Wednesday, April 2, 2008

From Craig Geddes


The sun is beating down on the dusty, mud hut sitting within the semi-arid terrain of the local desert and the slow stirring of 4 young children is taking place as each wakes up off the floor. Each can feel the other's legs sprawled on top of the next sibling as they fight for space amongst the dirt and animal skin cloths. Aged 2, 4, 9 and 14, each child has never known anymore than a dirt floor to call their bed and the fear of another day to survive as their pillow. Through the day and into the night, these 4 children face life within the Southern Sudan as normal as anyone else throughout the world. With barely any food, the floor to call their bed, no reliable, clean water for miles and only one parent alive, this is their reality and this is their home.

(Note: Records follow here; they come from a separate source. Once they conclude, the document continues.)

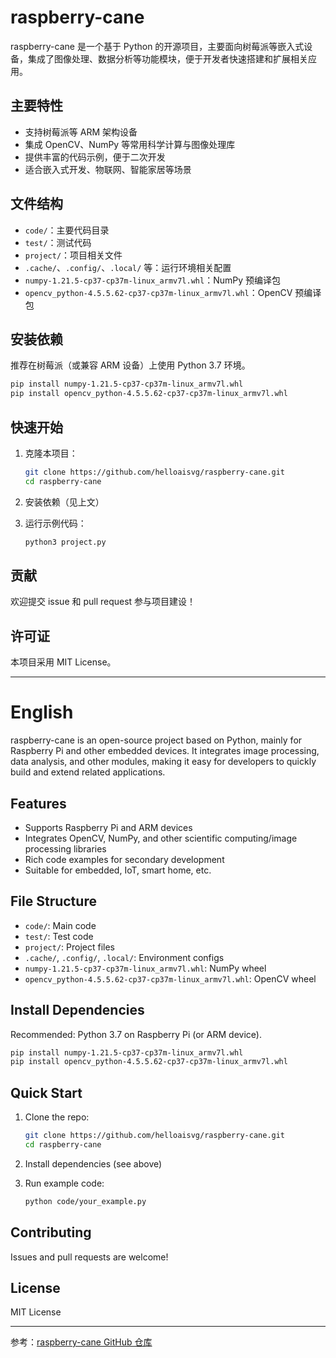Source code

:# raspberry-cane

raspberry-cane 是一个基于 Python 的开源项目，主要面向树莓派等嵌入式设备，集成了图像处理、数据分析等功能模块，便于开发者快速搭建和扩展相关应用。

## 主要特性

- 支持树莓派等 ARM 架构设备
- 集成 OpenCV、NumPy 等常用科学计算与图像处理库
- 提供丰富的代码示例，便于二次开发
- 适合嵌入式开发、物联网、智能家居等场景

## 文件结构

- `code/`：主要代码目录
- `test/`：测试代码
- `project/`：项目相关文件
- `.cache/`、`.config/`、`.local/` 等：运行环境相关配置
- `numpy-1.21.5-cp37-cp37m-linux_armv7l.whl`：NumPy 预编译包
- `opencv_python-4.5.5.62-cp37-cp37m-linux_armv7l.whl`：OpenCV 预编译包

## 安装依赖

推荐在树莓派（或兼容 ARM 设备）上使用 Python 3.7 环境。

```bash
pip install numpy-1.21.5-cp37-cp37m-linux_armv7l.whl
pip install opencv_python-4.5.5.62-cp37-cp37m-linux_armv7l.whl
```

## 快速开始

1. 克隆本项目：

   ```bash
   git clone https://github.com/helloaisvg/raspberry-cane.git
   cd raspberry-cane
   ```

2. 安装依赖（见上文）

3. 运行示例代码：

   ```bash
   python3 project.py
   ```

## 贡献

欢迎提交 issue 和 pull request 参与项目建设！

## 许可证

本项目采用 MIT License。

---

# English

raspberry-cane is an open-source project based on Python, mainly for Raspberry Pi and other embedded devices. It integrates image processing, data analysis, and other modules, making it easy for developers to quickly build and extend related applications.

## Features

- Supports Raspberry Pi and ARM devices
- Integrates OpenCV, NumPy, and other scientific computing/image processing libraries
- Rich code examples for secondary development
- Suitable for embedded, IoT, smart home, etc.

## File Structure

- `code/`: Main code
- `test/`: Test code
- `project/`: Project files
- `.cache/`, `.config/`, `.local/`: Environment configs
- `numpy-1.21.5-cp37-cp37m-linux_armv7l.whl`: NumPy wheel
- `opencv_python-4.5.5.62-cp37-cp37m-linux_armv7l.whl`: OpenCV wheel

## Install Dependencies

Recommended: Python 3.7 on Raspberry Pi (or ARM device).

```bash
pip install numpy-1.21.5-cp37-cp37m-linux_armv7l.whl
pip install opencv_python-4.5.5.62-cp37-cp37m-linux_armv7l.whl
```

## Quick Start

1. Clone the repo:

   ```bash
   git clone https://github.com/helloaisvg/raspberry-cane.git
   cd raspberry-cane
   ```

2. Install dependencies (see above)

3. Run example code:

   ```bash
   python code/your_example.py
   ```

## Contributing

Issues and pull requests are welcome!

## License

MIT License

---

参考：[raspberry-cane GitHub 仓库](https://github.com/helloaisvg/raspberry-cane)
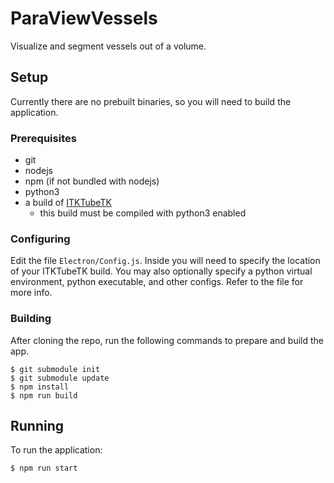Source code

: # ParaViewVessels

Visualize and segment vessels out of a volume.

## Setup

Currently there are no prebuilt binaries, so you will need to build the
application.

### Prerequisites

- git
- nodejs
- npm (if not bundled with nodejs)
- python3
- a build of [ITKTubeTK](https://github.com/KitwareMedical/ITKTubeTK)
  - this build must be compiled with python3 enabled

### Configuring

Edit the file `Electron/Config.js`. Inside you will need to specify the
location of your ITKTubeTK build. You may also optionally specify a python
virtual environment, python executable, and other configs. Refer to the file
for more info.

### Building

After cloning the repo, run the following commands to prepare and build the app.

```
$ git submodule init
$ git submodule update
$ npm install
$ npm run build
```

## Running

To run the application:

```
$ npm run start
```
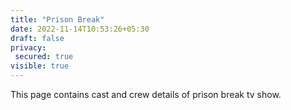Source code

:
 ```yaml
---
title: "Prison Break"
date: 2022-11-14T10:53:26+05:30
draft: false
privacy:
 secured: true
visible: true
---
```



This page contains cast and crew details of prison break tv show.
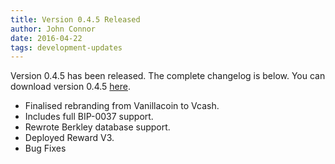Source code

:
 ```yaml
---
title: Version 0.4.5 Released
author: John Connor
date: 2016-04-22
tags: development-updates
---
```

Version 0.4.5 has been released. The complete changelog is below. You can
download version 0.4.5 [here](https://vcash.info/downloads).

- Finalised rebranding from Vanillacoin to Vcash.
- Includes full BIP-0037 support.
- Rewrote Berkley database support.
- Deployed Reward V3.
- Bug Fixes
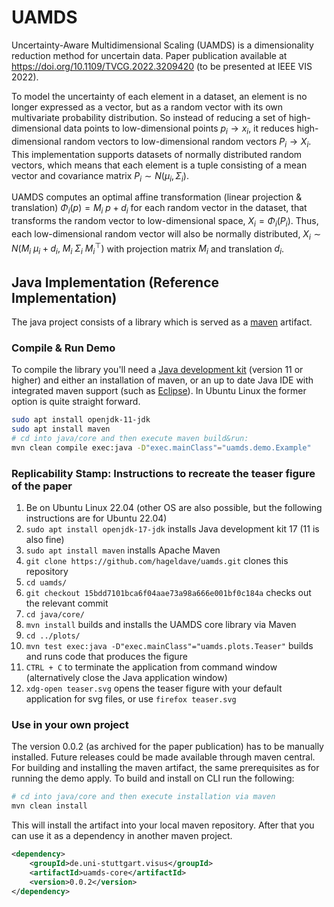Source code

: # UAMDS
Uncertainty-Aware Multidimensional Scaling (UAMDS) is a dimensionality reduction method for uncertain data. Paper publication available at https://doi.org/10.1109/TVCG.2022.3209420 (to be presented at IEEE VIS 2022).

To model the uncertainty of each element in a dataset, an element is no longer expressed as a vector, but as a random vector with its own multivariate probability distribution.
So instead of reducing a set of high-dimensional data points to low-dimensional points $p_i \rightarrow x_i$, it reduces high-dimensional random vectors to low-dimensional random vectors $P_i \rightarrow X_i$.  
This implementation supports datasets of normally distributed random vectors, which means that each element is a tuple consisting of a mean vector and covariance matrix $P_i \sim N(\mu_i, \Sigma_i)$.

UAMDS computes an optimal affine transformation (linear projection & translation) $\Phi_i(p) = M_i~p + d_i$ for each random vector in the dataset, that transforms the random vector to low-dimensional space, $X_i = \Phi_i(P_i)$. Thus, each low-dimensional random vector will also be normally distributed, $X_i \sim N(M_i ~ \mu_i + d_i, ~ M_i ~ \Sigma_i ~ M_i^\top )$ with projection matrix $M_i$ and translation $d_i$.


## Java Implementation (Reference Implementation)
The java project consists of a library which is served as a [maven](https://maven.apache.org/what-is-maven.html) artifact.

### Compile & Run Demo
To compile the library you'll need a [Java development kit](https://adoptopenjdk.net/) (version 11 or higher) and either an installation of maven, or an up to date Java IDE with integrated maven support (such as [Eclipse](https://www.eclipse.org/)).
In Ubuntu Linux the former option is quite straight forward.
```sh
sudo apt install openjdk-11-jdk
sudo apt install maven
# cd into java/core and then execute maven build&run:
mvn clean compile exec:java -D"exec.mainClass"="uamds.demo.Example"
```

### Replicability Stamp: Instructions to recreate the teaser figure of the paper
1. Be on Ubuntu Linux 22.04 (other OS are also possible, but the following instructions are for Ubuntu 22.04)
2. ```sudo apt install openjdk-17-jdk``` installs Java development kit 17 (11 is also fine) 
3. ```sudo apt install maven``` installs Apache Maven
4. ```git clone https://github.com/hageldave/uamds.git``` clones this repository 
5. ```cd uamds/```
6. ```git checkout 15bdd7101bca6f04aae73a98a666e001bf0c184a``` checks out the relevant commit 
7. ```cd java/core/```
8. ```mvn install``` builds and installs the UAMDS core library via Maven
9. ```cd ../plots/``` 
10. ```mvn test exec:java -D"exec.mainClass"="uamds.plots.Teaser"``` builds and runs code that produces the figure
11. ```CTRL + C``` to terminate the application from command window (alternatively close the Java application window)
12. ```xdg-open teaser.svg``` opens the teaser figure with your default application for svg files, or use ```firefox teaser.svg```

### Use in your own project
The version 0.0.2 (as archived for the paper publication) has to be manually installed. Future releases could be made available through maven central.
For building and installing the maven artifact, the same prerequisites as for running the demo apply. To build and install on CLI run the following:
```sh
# cd into java/core and then execute installation via maven
mvn clean install
```
This will install the artifact into your local maven repository. After that you can use it as a dependency in another maven project.
```xml
<dependency>
	<groupId>de.uni-stuttgart.visus</groupId>
	<artifactId>uamds-core</artifactId>
	<version>0.0.2</version>
</dependency>
```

Within Southern Sudan, the girl child attendance rate in school is 35% and only 1 in 5 children ever finish school, which is lower than attendance of children living under the Taliban regime in Afghanistan. Through humanitarian interventions, we are creating programming to try and coax families in to letting their girls go to school through giving them a take-home ration each month of 5L of oil. The skills and strength of these girls at home are more valuable to the family and bring more assistance than if they were sitting under a tree, miles away, learning and improving their education. With each hour that passes, there is less work that has been accomplished, less food that has been made, but, as each class rolls on there is one more girl that will never understand and will never be educated. Gender inequality throughout the developing and third world is rife and girls across the globe, due to culture, income needs and forced labor are missing out on education. The education of their children, the future of their family, the revolution of a generation and the upliftment of a gender all hangs on 5L of oil.

As the problems of the world become vaster and more complicated, more dangerous and more deafening, the disconnect between the West and the underdeveloped countries becomes greater and more disastrous. Whether its down the halls of the United States Congress, among the pews of the local church, within the editing rooms of the New York Times or around the boardrooms of corporate America, the reasons that Africa struggles are barely ever understood. As we sit in our centrally heated homes, our freshly carpeted living rooms and our leather-clad SUV's, there is no possible way to understand the life-changing exchange that occurs with 5L of oil. Why leave women out? Why the gender disparity? Why only 5L of oil? Why anything at all? All of these questions lead to one thing: when all you have is one bowl of rice left and 4 children to feed, nothing makes sense anymore.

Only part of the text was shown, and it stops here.